● Activity: Go through the listing and copy each line with the string "when".

● Data extracts:
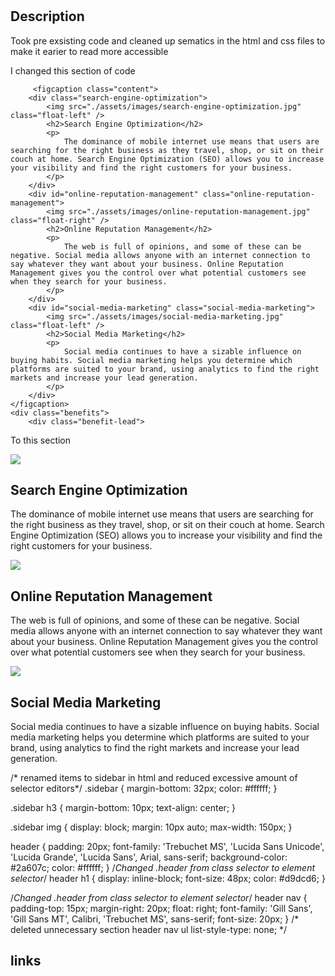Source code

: # <Challenge-02>

## Description

Took pre exsisting code and cleaned up sematics in the html and css files to make it earier to read more accessible

I changed this section of code

         <figcaption class="content">
        <div class="search-engine-optimization">
            <img src="./assets/images/search-engine-optimization.jpg" class="float-left" />
            <h2>Search Engine Optimization</h2>
            <p>
                The dominance of mobile internet use means that users are searching for the right business as they travel, shop, or sit on their couch at home. Search Engine Optimization (SEO) allows you to increase your visibility and find the right customers for your business.
            </p>
        </div>
        <div id="online-reputation-management" class="online-reputation-management">
            <img src="./assets/images/online-reputation-management.jpg" class="float-right" />
            <h2>Online Reputation Management</h2>
            <p>
                The web is full of opinions, and some of these can be negative. Social media allows anyone with an internet connection to say whatever they want about your business. Online Reputation Management gives you the control over what potential customers see when they search for your business.
            </p>
        </div>
        <div id="social-media-marketing" class="social-media-marketing">
            <img src="./assets/images/social-media-marketing.jpg" class="float-left" />
            <h2>Social Media Marketing</h2>
            <p>
                Social media continues to have a sizable influence on buying habits. Social media marketing helps you determine which platforms are suited to your brand, using analytics to find the right markets and increase your lead generation.
            </p>
        </div>
    </figcaption>
    <div class="benefits">
        <div class="benefit-lead">


To this section
        <figure class="hero"></figure>
    <!--Added figure element-->
    <main class="content">
    <!--Added main element-->
        <section class="search-engine-optimization">
        <!--Added section element-->
            <img src="./assets/images/search-engine-optimization.jpg" class="float-left" />
            <h2>Search Engine Optimization</h2>
            <p>
                The dominance of mobile internet use means that users are searching for the right business as they travel, shop, or sit on their couch at home. Search Engine Optimization (SEO) allows you to increase your visibility and find the right customers for your business.
            </p>
        </section>
        <section id="online-reputation-management" class="online-reputation-management">
        <!--Added section element-->
            <img src="./assets/images/online-reputation-management.jpg" class="float-right" />
            <h2>Online Reputation Management</h2>
            <p>
                The web is full of opinions, and some of these can be negative. Social media allows anyone with an internet connection to say whatever they want about your business. Online Reputation Management gives you the control over what potential customers see when they search for your business.
            </p>
        </section>
        <section id="social-media-marketing" class="social-media-marketing">
        <!--Added section element-->
            <img src="./assets/images/social-media-marketing.jpg" class="float-left" />
            <h2>Social Media Marketing</h2>
            <p>
                Social media continues to have a sizable influence on buying habits. Social media marketing helps you determine which platforms are suited to your brand, using analytics to find the right markets and increase your lead generation.
            </p>
        </section>
    </main>
    
 
 /* renamed items to sidebar in html and reduced excessive amount of selector editors*/
.sidebar {
    margin-bottom: 32px;
    color: #ffffff;
}

.sidebar h3 {
    margin-bottom: 10px;
    text-align: center;
}

.sidebar img {
    display: block;
    margin: 10px auto;
    max-width: 150px;
}



header {
    padding: 20px;
    font-family: 'Trebuchet MS', 'Lucida Sans Unicode', 'Lucida Grande', 'Lucida Sans', Arial, sans-serif;
    background-color: #2a607c;
    color: #ffffff;
}
/*Changed .header from class selector to element selector*/
header h1 {
    display: inline-block;
    font-size: 48px;
    color: #d9dcd6;
}

/*Changed .header from class selector to element selector*/
header nav {
    padding-top: 15px;
    margin-right: 20px;
    float: right;
    font-family: 'Gill Sans', 'Gill Sans MT', Calibri, 'Trebuchet MS', sans-serif;
    font-size: 20px;
}
/* deleted unnecessary section
header nav ul 
    list-style-type: none;
*/

## links




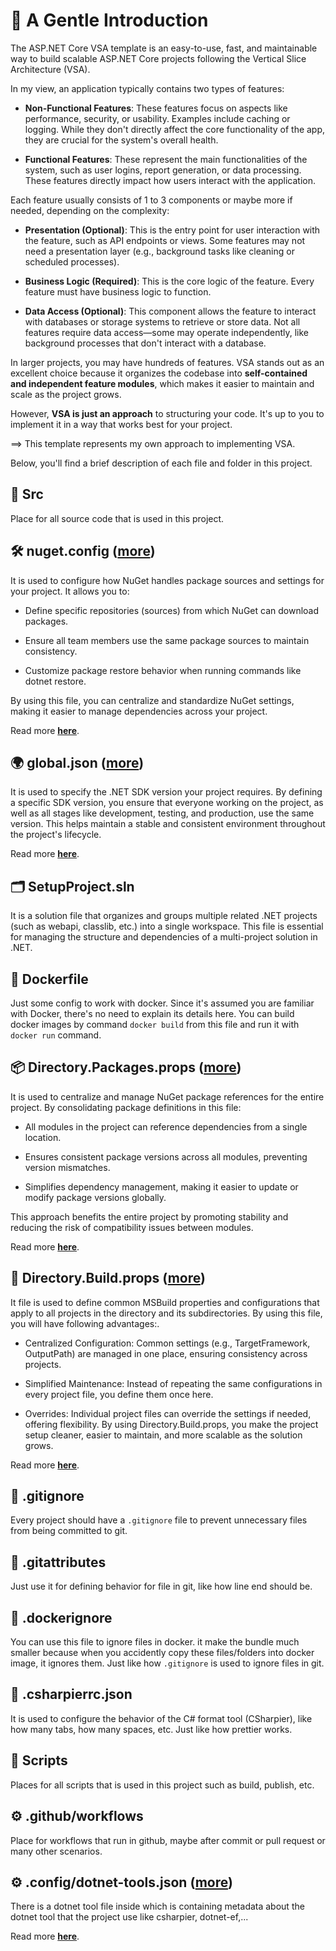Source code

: # 🦄 A Gentle Introduction

The ASP.NET Core VSA template is an easy-to-use, fast, and maintainable way to build scalable ASP.NET Core projects following the Vertical Slice Architecture (VSA).

In my view, an application typically contains two types of features:

- **Non-Functional Features**: These features focus on aspects like performance, security, or usability. Examples include caching or logging. While they don't directly affect the core functionality of the app, they are crucial for the system's overall health.

- **Functional Features**: These represent the main functionalities of the system, such as user logins, report generation, or data processing. These features directly impact how users interact with the application.

Each feature usually consists of 1 to 3 components or maybe more if needed, depending on the complexity:

- **Presentation (Optional)**: This is the entry point for user interaction with the feature, such as API endpoints or views. Some features may not need a presentation layer (e.g., background tasks like cleaning or scheduled processes).

- **Business Logic (Required)**: This is the core logic of the feature. Every feature must have business logic to function.

- **Data Access (Optional)**: This component allows the feature to interact with databases or storage systems to retrieve or store data. Not all features require data access—some may operate independently, like background processes that don't interact with a database.

In larger projects, you may have hundreds of features. VSA stands out as an excellent choice because it organizes the codebase into **self-contained and independent feature modules**, which makes it easier to maintain and scale as the project grows.

However, **VSA is just an approach** to structuring your code. It's up to you to implement it in a way that works best for your project.

==> This template represents my own approach to implementing VSA.

Below, you'll find a brief description of each file and folder in this project.

## 📂 Src

Place for all source code that is used in this project.

## 🛠️ nuget.config ([more](NugetConfig.md))

It is used to configure how NuGet handles package sources and settings for your project. It allows you to:

- Define specific repositories (sources) from which NuGet can download packages.

- Ensure all team members use the same package sources to maintain consistency.

- Customize package restore behavior when running commands like dotnet restore.

By using this file, you can centralize and standardize NuGet settings, making it easier to manage dependencies across your project.

Read more [**here**](NugetConfig.md).

## 🌍 global.json ([more](GlobalJson.md))

It is used to specify the .NET SDK version your project requires. By defining a specific SDK version, you ensure that everyone working on the project, as well as all stages like development, testing, and production, use the same version. This helps maintain a stable and consistent environment throughout the project's lifecycle.

Read more [**here**](GlobalJson.md).

## 🗂️ SetupProject.sln

It is a solution file that organizes and groups multiple related .NET projects (such as webapi, classlib, etc.) into a single workspace. This file is essential for managing the structure and dependencies of a multi-project solution in .NET.

## 🐳 Dockerfile

Just some config to work with docker. Since it's assumed you are familiar with Docker, there's no need to explain its details here. You can build docker images by command `docker build` from this file and run it with `docker run` command.

## 📦 Directory.Packages.props ([more](DirectoryPackagesProps.md))

It is used to centralize and manage NuGet package references for the entire project. By consolidating package definitions in this file:

- All modules in the project can reference dependencies from a single location.

- Ensures consistent package versions across all modules, preventing version mismatches.

- Simplifies dependency management, making it easier to update or modify package versions globally.

This approach benefits the entire project by promoting stability and reducing the risk of compatibility issues between modules.

Read more [**here**](DirectoryPackagesProps.md).

## 📂 Directory.Build.props ([more](DirectoryBuildProps.md))

It file is used to define common MSBuild properties and configurations that apply to all projects in the directory and its subdirectories. By using this file, you will have following advantages:.

- Centralized Configuration: Common settings (e.g., TargetFramework, OutputPath) are managed in one place, ensuring consistency across projects.

- Simplified Maintenance: Instead of repeating the same configurations in every project file, you define them once here.

- Overrides: Individual project files can override the settings if needed, offering flexibility.
  By using Directory.Build.props, you make the project setup cleaner, easier to maintain, and more scalable as the solution grows.

Read more [**here**](DirectoryBuildProps.md).

## 🔴 .gitignore

Every project should have a `.gitignore` file to prevent unnecessary files from being committed to git.

## 🔴 .gitattributes

Just use it for defining behavior for file in git, like how line end should be.

## 🐳 .dockerignore

You can use this file to ignore files in docker. it make the bundle much smaller because when you accidently copy these files/folders into docker image, it ignores them. Just like how `.gitignore` is used to ignore files in git.

## 🔧 .csharpierrc.json

It is used to configure the behavior of the C# format tool (CSharpier), like how many tabs, how many spaces, etc. Just like how prettier works.

## 📂 Scripts

Places for all scripts that is used in this project such as build, publish, etc.

## ⚙️ .github/workflows

Place for workflows that run in github, maybe after commit or pull request or many other scenarios.

## ⚙️ .config/dotnet-tools.json ([more](DotnetToolConfig.md))

There is a dotnet tool file inside which is containing metadata about the dotnet tool that the project use like csharpier, dotnet-ef,...

Read more [**here**](DotnetToolConfig.md).
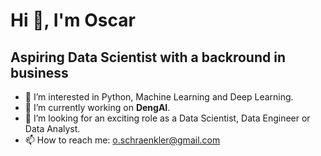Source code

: # Hi 👋, I'm Oscar

<!--
**oscarschraenkler/oscarschraenkler** is a ✨ _special_ ✨ repository because its `README.md` (this file) appears on your GitHub profile.

Here are some ideas to get you started:

- 🔭 I’m currently working on ...
- 🌱 I’m currently learning ...
- 👯 I’m looking to collaborate on ...
- 🤔 I’m looking for help with ...
- 💬 Ask me about ...
- 📫 How to reach me: ...
- 😄 Pronouns: ...
- ⚡ Fun fact: ...
-->

## Aspiring Data Scientist with a backround in business

- 🔭 I’m interested in Python, Machine Learning and Deep Learning.
- 🌱 I’m currently working on **DengAI**.
- 🤔 I’m looking for an exciting role as a Data Scientist, Data Engineer or Data Analyst.
- 📫 How to reach me: o.schraenkler@gmail.com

● Solution:
                The web is full of opinions, and some of these can be negative. Social media allows anyone with an internet connection to say whatever they want about your business. Online Reputation Management gives you the control over what potential customers see when they search for your business.
                The web is full of opinions, and some of these can be negative. Social media allows anyone with an internet connection to say whatever they want about your business. Online Reputation Management gives you the control over what potential customers see when they search for your business.
- Customize package restore behavior when running commands like dotnet restore.
You can use this file to ignore files in docker. it make the bundle much smaller because when you accidently copy these files/folders into docker image, it ignores them. Just like how `.gitignore` is used to ignore files in git.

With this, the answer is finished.